The Ricci decision points to ongoing controversies about race.
Jul 13, 2009, Vol. 14, No. 40 • By TERRY EASTLAND
The city's attempt at a valid defense, as summarized by Kennedy, was its "good-faith belief that [it] would have violated the disparate-impact prohibition . . . had [it] certified" the test results. Here Kennedy noted that Congress in enacting the disparate impact prohibition in 1991 made no such "good-faith" exception to disparate treatment liability. "Allowing employers," he wrote, "to violate the disparate-treatment prohibition based on a mere good faith fear of disparate-impact liability would encourage race-based action at the slightest hint of disparate impact." Such a minimal standard, Kennedy said, could lead employers to throw out lawful and useful exams and hire and promote by the numbers, perhaps even with the intent of achieving racial balancing, which Title VII explicitly prohibits.
So it was that New Haven had no valid defense for its unlawful act of discrimination.
Yet this is not all there is to the Ricci decision.

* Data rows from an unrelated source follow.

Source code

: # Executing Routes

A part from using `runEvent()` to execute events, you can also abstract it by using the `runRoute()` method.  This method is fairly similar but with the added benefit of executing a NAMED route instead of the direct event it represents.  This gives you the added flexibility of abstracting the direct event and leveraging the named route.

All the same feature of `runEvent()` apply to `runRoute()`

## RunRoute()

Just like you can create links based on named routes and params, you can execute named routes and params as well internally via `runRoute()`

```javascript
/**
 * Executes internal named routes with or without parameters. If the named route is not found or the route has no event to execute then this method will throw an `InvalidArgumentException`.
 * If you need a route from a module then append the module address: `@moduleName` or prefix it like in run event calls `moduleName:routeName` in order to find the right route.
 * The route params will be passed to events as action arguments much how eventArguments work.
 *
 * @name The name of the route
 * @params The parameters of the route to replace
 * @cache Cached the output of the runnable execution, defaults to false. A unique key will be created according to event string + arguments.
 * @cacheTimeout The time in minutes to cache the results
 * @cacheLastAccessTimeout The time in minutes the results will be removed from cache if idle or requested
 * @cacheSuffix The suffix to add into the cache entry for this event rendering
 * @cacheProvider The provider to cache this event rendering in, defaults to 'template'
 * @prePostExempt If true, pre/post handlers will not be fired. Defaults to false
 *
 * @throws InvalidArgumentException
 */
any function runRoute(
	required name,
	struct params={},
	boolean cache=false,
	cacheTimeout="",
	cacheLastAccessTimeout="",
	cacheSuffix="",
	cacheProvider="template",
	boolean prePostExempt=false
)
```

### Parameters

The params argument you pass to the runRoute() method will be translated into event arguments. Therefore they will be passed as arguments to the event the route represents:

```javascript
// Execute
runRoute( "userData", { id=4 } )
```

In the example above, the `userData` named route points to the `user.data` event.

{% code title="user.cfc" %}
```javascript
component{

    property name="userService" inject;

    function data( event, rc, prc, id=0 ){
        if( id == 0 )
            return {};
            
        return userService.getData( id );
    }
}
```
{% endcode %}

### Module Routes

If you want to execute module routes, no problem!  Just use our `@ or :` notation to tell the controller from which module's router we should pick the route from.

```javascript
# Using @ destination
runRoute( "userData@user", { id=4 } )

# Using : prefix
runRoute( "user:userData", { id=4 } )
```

The Kennedy majority also undertook "to provide guidance to employers and courts for situations when [the] two prohibitions could be in conflict absent a rule to reconcile them."

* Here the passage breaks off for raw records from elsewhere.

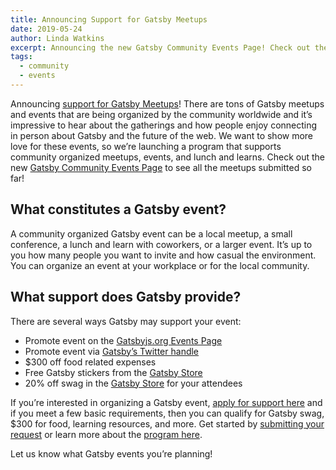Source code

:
 ```yaml
---
title: Announcing Support for Gatsby Meetups
date: 2019-05-24
author: Linda Watkins
excerpt: Announcing the new Gatsby Community Events Page! Check out the upcoming Gatsby meetups in your area and submit an event for support.
tags:
  - community
  - events
---
```


Announcing [support for Gatsby Meetups](/contributing/organize-a-gatsby-event/)! There are tons of Gatsby meetups and events that are being organized by the community worldwide and it’s impressive to hear about the gatherings and how people enjoy connecting in person about Gatsby and the future of the web. We want to show more love for these events, so we’re launching a program that supports community organized meetups, events, and lunch and learns. Check out the new [Gatsby Community Events Page](/contributing/events/) to see all the meetups submitted so far!

## What constitutes a Gatsby event?

A community organized Gatsby event can be a local meetup, a small conference, a lunch and learn with coworkers, or a larger event. It’s up to you how many people you want to invite and how casual the environment. You can organize an event at your workplace or for the local community.

## What support does Gatsby provide?

There are several ways Gatsby may support your event:

- Promote event on the [Gatsbyjs.org Events Page](/contributing/events/)
- Promote event via [Gatsby’s Twitter handle](https://twitter.com/gatsbyjs)
- \$300 off food related expenses
- Free Gatsby stickers from the [Gatsby Store](https://store.gatsbyjs.org/)
- 20% off swag in the [Gatsby Store](https://store.gatsbyjs.org/) for your attendees

If you’re interested in organizing a Gatsby event, [apply for support here](https://airtable.com/shrpwc99yogJm9sfI) and if you meet a few basic requirements, then you can qualify for Gatsby swag, \$300 for food, learning resources, and more. Get started by [submitting your request](https://airtable.com/shrpwc99yogJm9sfI) or learn more about the [program here](/contributing/organize-a-gatsby-event/).

Let us know what Gatsby events you’re planning!
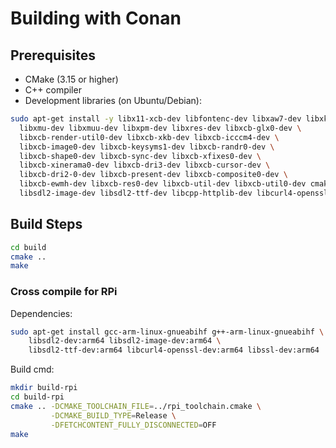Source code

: # Building with Conan

## Prerequisites
- CMake (3.15 or higher)
- C++ compiler
- Development libraries (on Ubuntu/Debian):
```bash
sudo apt-get install -y libx11-xcb-dev libfontenc-dev libxaw7-dev libxkbfile-dev \
  libxmu-dev libxmuu-dev libxpm-dev libxres-dev libxcb-glx0-dev \
  libxcb-render-util0-dev libxcb-xkb-dev libxcb-icccm4-dev \
  libxcb-image0-dev libxcb-keysyms1-dev libxcb-randr0-dev \
  libxcb-shape0-dev libxcb-sync-dev libxcb-xfixes0-dev \
  libxcb-xinerama0-dev libxcb-dri3-dev libxcb-cursor-dev \
  libxcb-dri2-0-dev libxcb-present-dev libxcb-composite0-dev \
  libxcb-ewmh-dev libxcb-res0-dev libxcb-util-dev libxcb-util0-dev cmake \
  libsdl2-image-dev libsdl2-ttf-dev libcpp-httplib-dev libcurl4-openssl-dev
```

## Build Steps

```bash
cd build
cmake .. 
make
```

### Cross compile for RPi

Dependencies:

```bash
sudo apt-get install gcc-arm-linux-gnueabihf g++-arm-linux-gnueabihf \
    libsdl2-dev:arm64 libsdl2-image-dev:arm64 \
    libsdl2-ttf-dev:arm64 libcurl4-openssl-dev:arm64 libssl-dev:arm64
```

Build cmd:

```bash
mkdir build-rpi
cd build-rpi
cmake .. -DCMAKE_TOOLCHAIN_FILE=../rpi_toolchain.cmake \
         -DCMAKE_BUILD_TYPE=Release \
         -DFETCHCONTENT_FULLY_DISCONNECTED=OFF
make
```
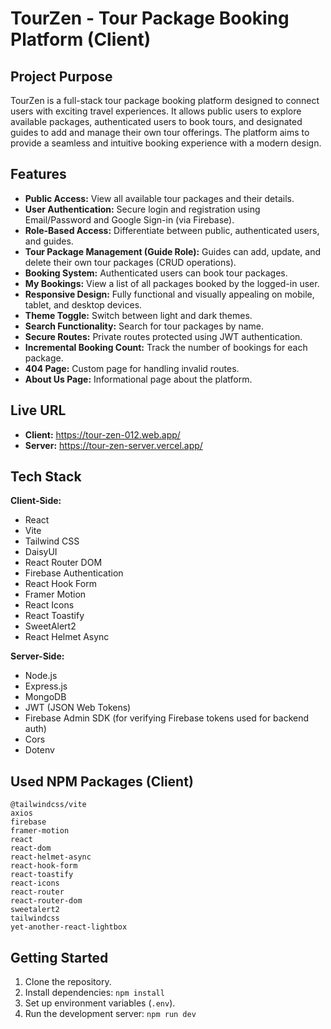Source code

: # TourZen - Tour Package Booking Platform (Client)

## Project Purpose

TourZen is a full-stack tour package booking platform designed to connect users with exciting travel experiences. It allows public users to explore available packages, authenticated users to book tours, and designated guides to add and manage their own tour offerings. The platform aims to provide a seamless and intuitive booking experience with a modern design.

## Features

*   **Public Access:** View all available tour packages and their details.
*   **User Authentication:** Secure login and registration using Email/Password and Google Sign-in (via Firebase).
*   **Role-Based Access:** Differentiate between public, authenticated users, and guides.
*   **Tour Package Management (Guide Role):** Guides can add, update, and delete their own tour packages (CRUD operations).
*   **Booking System:** Authenticated users can book tour packages.
*   **My Bookings:** View a list of all packages booked by the logged-in user.
*   **Responsive Design:** Fully functional and visually appealing on mobile, tablet, and desktop devices.
*   **Theme Toggle:** Switch between light and dark themes.
*   **Search Functionality:** Search for tour packages by name.
*   **Secure Routes:** Private routes protected using JWT authentication.
*   **Incremental Booking Count:** Track the number of bookings for each package.
*   **404 Page:** Custom page for handling invalid routes.
*   **About Us Page:** Informational page about the platform.

## Live URL

*   **Client:** https://tour-zen-012.web.app/
*   **Server:** https://tour-zen-server.vercel.app/


## Tech Stack

**Client-Side:**
*   React
*   Vite
*   Tailwind CSS
*   DaisyUI
*   React Router DOM
*   Firebase Authentication
*   React Hook Form
*   Framer Motion
*   React Icons
*   React Toastify
*   SweetAlert2
*   React Helmet Async

**Server-Side:**
*   Node.js
*   Express.js
*   MongoDB
*   JWT (JSON Web Tokens)
*   Firebase Admin SDK (for verifying Firebase tokens used for backend auth)
*   Cors
*   Dotenv


## Used NPM Packages (Client)

```
@tailwindcss/vite
axios
firebase
framer-motion
react
react-dom
react-helmet-async
react-hook-form
react-toastify
react-icons
react-router
react-router-dom
sweetalert2
tailwindcss
yet-another-react-lightbox
```


## Getting Started

1.  Clone the repository.
2.  Install dependencies: `npm install`
3.  Set up environment variables (`.env`).
4.  Run the development server: `npm run dev`



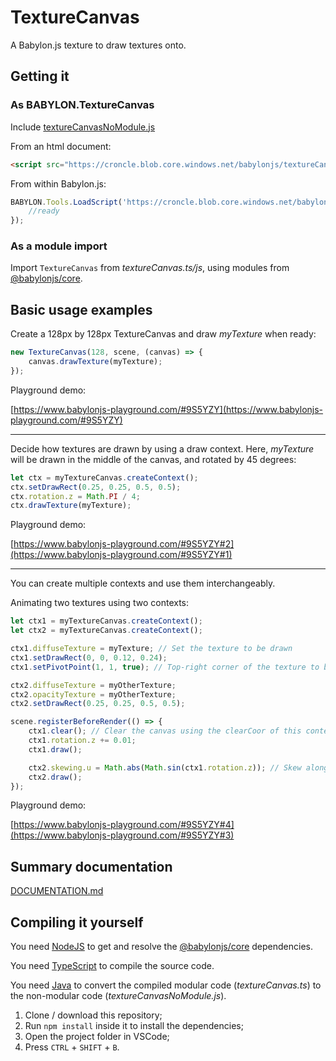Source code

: # TextureCanvas

A Babylon.js texture to draw textures onto.

## Getting it
### As BABYLON.TextureCanvas
Include [textureCanvasNoModule.js](https://croncle.blob.core.windows.net/babylonjs/textureCanvasNoModule.js)

From an html document:
```html
<script src="https://croncle.blob.core.windows.net/babylonjs/textureCanvasNoModule.js"></script>
```

From within Babylon.js:
```javascript
BABYLON.Tools.LoadScript('https://croncle.blob.core.windows.net/babylonjs/textureCanvasNoModule.js', () => {
    //ready
});
```

### As a module import
Import ```TextureCanvas``` from *textureCanvas.ts/js*, using modules from [@babylonjs/core](https://www.npmjs.com/package/@babylonjs/core).

## Basic usage examples
Create a 128px by 128px TextureCanvas and draw *myTexture* when ready:
```javascript
new TextureCanvas(128, scene, (canvas) => {
    canvas.drawTexture(myTexture);
});
```
Playground demo:

[https://www.babylonjs-playground.com/#9S5YZY](https://www.babylonjs-playground.com/#9S5YZY)

---

Decide how textures are drawn by using a draw context.
Here, *myTexture* will be drawn in the middle of the canvas, and rotated by 45 degrees:
```javascript
let ctx = myTextureCanvas.createContext();
ctx.setDrawRect(0.25, 0.25, 0.5, 0.5);
ctx.rotation.z = Math.PI / 4;
ctx.drawTexture(myTexture);
```
Playground demo:

[https://www.babylonjs-playground.com/#9S5YZY#2](https://www.babylonjs-playground.com/#9S5YZY#1)

---

You can create multiple contexts and use them interchangeably.

Animating two textures using two contexts:
```javascript
let ctx1 = myTextureCanvas.createContext();
let ctx2 = myTextureCanvas.createContext();

ctx1.diffuseTexture = myTexture; // Set the texture to be drawn
ctx1.setDrawRect(0, 0, 0.12, 0.24);
ctx1.setPivotPoint(1, 1, true); // Top-right corner of the texture to be drawn

ctx2.diffuseTexture = myOtherTexture;
ctx2.opacityTexture = myOtherTexture;
ctx2.setDrawRect(0.25, 0.25, 0.5, 0.5);

scene.registerBeforeRender(() => {
    ctx1.clear(); // Clear the canvas using the clearCoor of this context
    ctx1.rotation.z += 0.01;
    ctx1.draw();

    ctx2.skewing.u = Math.abs(Math.sin(ctx1.rotation.z)); // Skew along the u-axis
    ctx2.draw();
});
```
Playground demo:

[https://www.babylonjs-playground.com/#9S5YZY#4](https://www.babylonjs-playground.com/#9S5YZY#3)

## Summary documentation
[DOCUMENTATION.md](./DOCUMENTATION.md)

## Compiling it yourself
You need [NodeJS](https://nodejs.org/en/download/) to get and resolve the [@babylonjs/core](https://www.npmjs.com/package/@babylonjs/core) dependencies.

You need [TypeScript](https://www.npmjs.com/package/typescript) to compile the source code.

You need [Java](https://www.java.com/en/download/) to convert the compiled modular code (*textureCanvas.ts*) to the non-modular code (*textureCanvasNoModule.js*).

1. Clone / download this repository;
2. Run ```npm install``` inside it to install the dependencies;
3. Open the project folder in VSCode;
4. Press ```CTRL``` + ```SHIFT``` + ```B```.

Thus, the majority endorsed an approach taken from its constitutional cases--those saying that governments may remedy past racial discrimination by taking race-based actions but only when there is "a strong basis in evidence" that such actions are necessary. The majority also disagreed with New Haven's claim that even under "the strong basis in evidence test" its refusal to certify the results was allowed under Title VII: The city could point to the racially disparate numbers, but the tests themselves were job-related and consistent with business necessity, and the city didn't have an equally valid testing alternative that it had failed to adopt. Had the tests been otherwise, and such an alternative spurned, the city's belief that it would face a disparate impact lawsuit would have been valid and its discriminatory treatment of Frank Ricci and company excused.
Should there now be a push in Congress to overrule Ricci, it would doubtless seek to substitute a standard more easily met than the strong-basis-in-evidence test. It could be "good faith belief," which the Court rejected, or something seemingly more objective, like "good cause." But whatever it might be, it would likely tend to promote race-based action by employers--racial discrimination--if not at the slightest hint of disparate impact, then at a slight one nonetheless. De facto quotas--an explicit concern of the Ricci majority--would almost certainly enjoy protection.

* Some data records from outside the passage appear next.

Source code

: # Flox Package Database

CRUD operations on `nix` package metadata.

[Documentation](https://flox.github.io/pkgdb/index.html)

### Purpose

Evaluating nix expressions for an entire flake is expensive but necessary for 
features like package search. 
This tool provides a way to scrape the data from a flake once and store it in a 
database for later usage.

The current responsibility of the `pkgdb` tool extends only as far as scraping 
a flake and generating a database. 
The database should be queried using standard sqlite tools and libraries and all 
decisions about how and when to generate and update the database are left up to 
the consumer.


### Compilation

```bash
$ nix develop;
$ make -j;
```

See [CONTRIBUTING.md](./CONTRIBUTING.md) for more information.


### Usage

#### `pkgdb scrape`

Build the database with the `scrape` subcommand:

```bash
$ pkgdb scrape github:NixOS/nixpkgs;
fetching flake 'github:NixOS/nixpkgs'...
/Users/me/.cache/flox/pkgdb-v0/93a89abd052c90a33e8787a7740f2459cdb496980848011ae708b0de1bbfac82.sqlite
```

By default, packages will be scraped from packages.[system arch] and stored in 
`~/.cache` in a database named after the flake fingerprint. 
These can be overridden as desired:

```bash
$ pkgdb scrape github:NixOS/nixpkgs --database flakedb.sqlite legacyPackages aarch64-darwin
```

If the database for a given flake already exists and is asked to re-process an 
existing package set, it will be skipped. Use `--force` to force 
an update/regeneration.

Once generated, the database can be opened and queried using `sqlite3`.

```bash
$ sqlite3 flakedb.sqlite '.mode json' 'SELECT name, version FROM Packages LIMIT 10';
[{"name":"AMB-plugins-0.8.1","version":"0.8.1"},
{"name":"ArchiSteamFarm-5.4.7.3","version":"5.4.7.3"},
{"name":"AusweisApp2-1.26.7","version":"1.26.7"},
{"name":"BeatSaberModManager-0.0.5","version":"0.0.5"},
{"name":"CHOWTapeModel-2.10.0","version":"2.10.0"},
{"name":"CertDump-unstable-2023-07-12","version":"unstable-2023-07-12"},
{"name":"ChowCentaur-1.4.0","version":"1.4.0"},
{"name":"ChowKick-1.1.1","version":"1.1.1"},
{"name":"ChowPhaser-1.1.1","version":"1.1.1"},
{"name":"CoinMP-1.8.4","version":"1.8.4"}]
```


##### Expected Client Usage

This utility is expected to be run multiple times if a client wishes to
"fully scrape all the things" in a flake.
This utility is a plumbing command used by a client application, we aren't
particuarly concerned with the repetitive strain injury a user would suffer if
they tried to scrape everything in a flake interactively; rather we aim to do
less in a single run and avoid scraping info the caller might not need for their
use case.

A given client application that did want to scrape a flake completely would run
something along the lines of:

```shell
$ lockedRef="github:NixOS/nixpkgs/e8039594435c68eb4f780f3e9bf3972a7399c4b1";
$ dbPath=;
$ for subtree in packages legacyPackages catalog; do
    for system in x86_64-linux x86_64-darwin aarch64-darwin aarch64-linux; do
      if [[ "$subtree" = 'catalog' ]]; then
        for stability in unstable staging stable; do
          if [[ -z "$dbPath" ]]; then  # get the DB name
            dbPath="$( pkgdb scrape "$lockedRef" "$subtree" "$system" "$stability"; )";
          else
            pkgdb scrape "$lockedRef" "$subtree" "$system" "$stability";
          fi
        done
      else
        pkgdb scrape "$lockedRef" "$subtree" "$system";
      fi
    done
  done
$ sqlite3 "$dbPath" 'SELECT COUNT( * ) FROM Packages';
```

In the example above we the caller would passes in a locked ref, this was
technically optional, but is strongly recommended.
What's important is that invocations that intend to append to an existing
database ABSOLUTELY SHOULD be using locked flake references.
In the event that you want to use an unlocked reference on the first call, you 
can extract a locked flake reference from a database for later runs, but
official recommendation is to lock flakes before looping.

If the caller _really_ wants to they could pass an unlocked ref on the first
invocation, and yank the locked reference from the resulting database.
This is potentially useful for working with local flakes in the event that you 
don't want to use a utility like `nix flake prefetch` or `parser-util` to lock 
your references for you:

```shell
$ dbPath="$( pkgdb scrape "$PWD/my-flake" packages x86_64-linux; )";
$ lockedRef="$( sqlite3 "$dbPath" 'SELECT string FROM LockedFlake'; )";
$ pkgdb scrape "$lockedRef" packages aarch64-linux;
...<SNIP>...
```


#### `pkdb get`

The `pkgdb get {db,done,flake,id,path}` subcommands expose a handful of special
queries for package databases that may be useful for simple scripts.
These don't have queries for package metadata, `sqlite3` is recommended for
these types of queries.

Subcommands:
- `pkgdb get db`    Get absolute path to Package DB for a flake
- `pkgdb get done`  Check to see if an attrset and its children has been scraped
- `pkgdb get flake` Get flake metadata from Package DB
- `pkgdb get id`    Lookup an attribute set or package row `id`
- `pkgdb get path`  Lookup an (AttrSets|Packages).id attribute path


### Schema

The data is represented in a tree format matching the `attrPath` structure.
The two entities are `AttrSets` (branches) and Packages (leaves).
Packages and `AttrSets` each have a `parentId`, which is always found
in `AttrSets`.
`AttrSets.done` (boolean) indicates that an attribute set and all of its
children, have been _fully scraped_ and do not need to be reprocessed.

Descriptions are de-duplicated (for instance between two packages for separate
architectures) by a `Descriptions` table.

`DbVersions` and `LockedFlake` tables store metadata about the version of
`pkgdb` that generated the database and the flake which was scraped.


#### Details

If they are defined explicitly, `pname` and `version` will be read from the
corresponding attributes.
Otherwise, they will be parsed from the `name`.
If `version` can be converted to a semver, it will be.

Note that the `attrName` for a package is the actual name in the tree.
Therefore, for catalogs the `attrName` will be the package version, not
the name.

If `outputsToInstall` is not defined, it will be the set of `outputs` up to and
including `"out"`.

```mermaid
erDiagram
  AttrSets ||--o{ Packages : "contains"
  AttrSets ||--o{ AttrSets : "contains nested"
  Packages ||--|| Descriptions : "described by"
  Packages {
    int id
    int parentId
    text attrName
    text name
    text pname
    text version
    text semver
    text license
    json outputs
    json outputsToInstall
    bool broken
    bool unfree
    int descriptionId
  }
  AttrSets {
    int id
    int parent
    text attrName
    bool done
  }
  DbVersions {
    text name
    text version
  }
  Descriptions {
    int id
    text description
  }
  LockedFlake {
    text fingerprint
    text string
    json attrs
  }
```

In a brief concurring opinion, Justice Antonin Scalia made clear his own belief that the majority opinion was inadequate in its efforts to limit the racial discrimination that the disparate impact provision often produces. Ricci, he said, "merely postpones the evil day on which the Court will have to confront" a question it has never addressed--and which the mere raising of shocked Ginsburg--"Whether, or to what extent, are the disparate impact provisions of Title VII . . . consistent with the Constitution's guarantee of equal protection?" Here Scalia put his finger on another set of laws potentially in conflict, and one of more significance.
As Scalia explained, the disparate impact provisions of Title VII "place a racial thumb on the scales, often requiring employers to evaluate the racial outcomes of their policies and to make decisions based on (because of) those racial outcomes"--decisions that will be discriminatory. Yet the higher law of the Constitution, as interpreted by the Court, demands that government, including in what it requires by statute of both private and public employers, treat all citizens equally as individuals and not as mere components of racial groups. Nor does it excuse racial discrimination on grounds of an ostensibly "benign" motive.
Where Ginsburg seems to anticipate a congressional overruling of Ricci, Scalia contemplates a case in which even the disparate impact law as interpreted by Ricci is subjected to constitutional review. A congressional response to Ricci that places a heavier "racial thumb on the scales" would only sharpen the conflict ("war" is Scalia's word) between disparate impact and equal protection, triggering litigation perhaps more quickly.
Not incidentally, and as a predictor of how Sotomayor might approach disparate impact cases in the future, she did not exactly demand much of New Haven. As Stuart Taylor of National Journal explained, the racially disparate exam results combined with the notion that minority firefighters might just file a disparate impact lawsuit were enough for her panel to rule in the city's favor. It didn't matter whether the exams were valid or the lawsuit could succeed.